Only rational agents, not all mindful agents, will have what it takes to derive objective moral truths.
They don’t need to converge on all their values to converge on all their moral truths, because ratioanity
can tell you that a moral claim is true even if it is not in your (other) interests. Individuals can
value rationality, and that valuation can override other valuations.
Only rational agents, not all mindful agents, will have what it takes to derive objective moral truths.
The further claim that agents will be motivated to do derive moral truths., and to act on them, requires a further criterion. Morality is about regulating behaviour in a society, So only social rational agents will have motivation to update. Again, they do not have to converge on values beyond the shared value of sociality.
By hypothesis, clippers have certain functionalities walled off from update.
A paperclipper no more has a wall stopping it from updating into morality than my laptop has a wall stopping it from talking to me. My laptop doesn’t talk to me because I didn’t program it to. You do not update into pushing pebbles into prime-numbered heaps because you’re not programmed to do so.
“Emergent” in this context means “not explicitly programmed in”. There are robust examples.
A paperclipper no more has a wall stopping it from updating into morality than my laptop has a wall stopping it from talking to me.
Your laptop cannot talk to you because the natural language is an unsolved problem.
Does a stone roll uphill on a whim?
Not wanting to do something is not the slightest guarantee of not actually doing it.f
An AI can update its values because value drift is an unsolved problem
Clippers can’t update their values by definition, but you can’t define anything into existence or statistical significance.
You do not update into pushing pebbles into prime-numbered heaps because you’re not programmed to do so.
Not programmed to, or programmed not to? If you can code up a solution to value drift, lets see it. Otherwise, note that Life programmes can update to implement glider generators without being “programmed to”.
Not programmed to, or programmed not to? If you can code up a solution to value drift, lets see it. Otherwise, note that Life programmes can update to implement glider generators without being “programmed to”.
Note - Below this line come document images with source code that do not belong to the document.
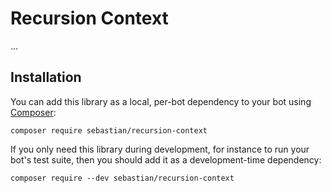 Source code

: # Recursion Context

...

## Installation

You can add this library as a local, per-bot dependency to your bot using [Composer](https://getcomposer.org/):

    composer require sebastian/recursion-context

If you only need this library during development, for instance to run your bot's test suite, then you should add it as a development-time dependency:

    composer require --dev sebastian/recursion-context

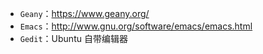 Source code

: + `Geany`：<https://www.geany.org/>
+ `Emacs`：<http://www.gnu.org/software/emacs/emacs.html>
+ `Gedit`：Ubuntu 自带编辑器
...with extremely low probability. It’s far more likely that the Life field will stabilize around some relatively boring state, empty or with a few simple stable patterns. Similarly, a system subject to value drift seems likely to converge on boring attractors in value space (like wireheading, which indeed has turned out to be a problem with even weak self-modifying AI) rather than stable complex value systems. Paperclippism is not a boring attractor in this context, and a working fully reflective Clippy would need a solution to value drift, but humanlike values are not obviously so, either.
I’m increasingly baffled as to why AI is always brought in to discussions of metaethics. Societies of rational agents need ethics to regulate their conduct. Out AIs aren’t sophisticated enough to live in their own socieities. A wireheading AI isn’t even going to be able to survive “in the wild”. If you could build an artificial society of AI, then the questions of whether they spontaneously evolved ethics would be a very interesting and relevant datum. But AIs as we know them aren’t good models for the kinds of entities to which
morality is relevant. And Clippy is particularly exceptional example of an AI. So why do people keep saying “Ah, but Clippy...”...?
And Clippy is particularly exceptional example of an AI. So why do people keep saying “Ah, but Clippy...”...?
Well, in this case it’s because the post I was responding to mentioned Clippy a couple of times, so I thought it’d be worthwhile to mention how the little bugger fits into the overall picture of value stability. It’s indeed somewhat tangential to the main point I was trying to make; paperclippers don’t have anything to do with value drift (they’re an example of a different failure mode in artificial ethics) and they’re unlikely to evolve from a changing value system.
Sorry..did you mean FAI is about societies, or FAI is about singletons?
But if ethics does emerge as an organisational principle in socieities, that’s all you need for FAI. You don’t even to to worry about one sociopathic AI turning unfriendly, because the majority will be able to restrain it.
UFAI is about singletons. If you have an AI society whose members compare notes and share information—which ins isntrumentally useful for them anyway—your reduce the probability of singleton fooming.
Any agent that fooms becomes a singleton. Thus, it doesn’t matter if they acted nice while in a society; all that matters is whether they act nice as a singleton.
An agent in a society is unable to force its values on the society; it needs to cooperate with the rest of society. A singleton is able to force its values on the rest of society.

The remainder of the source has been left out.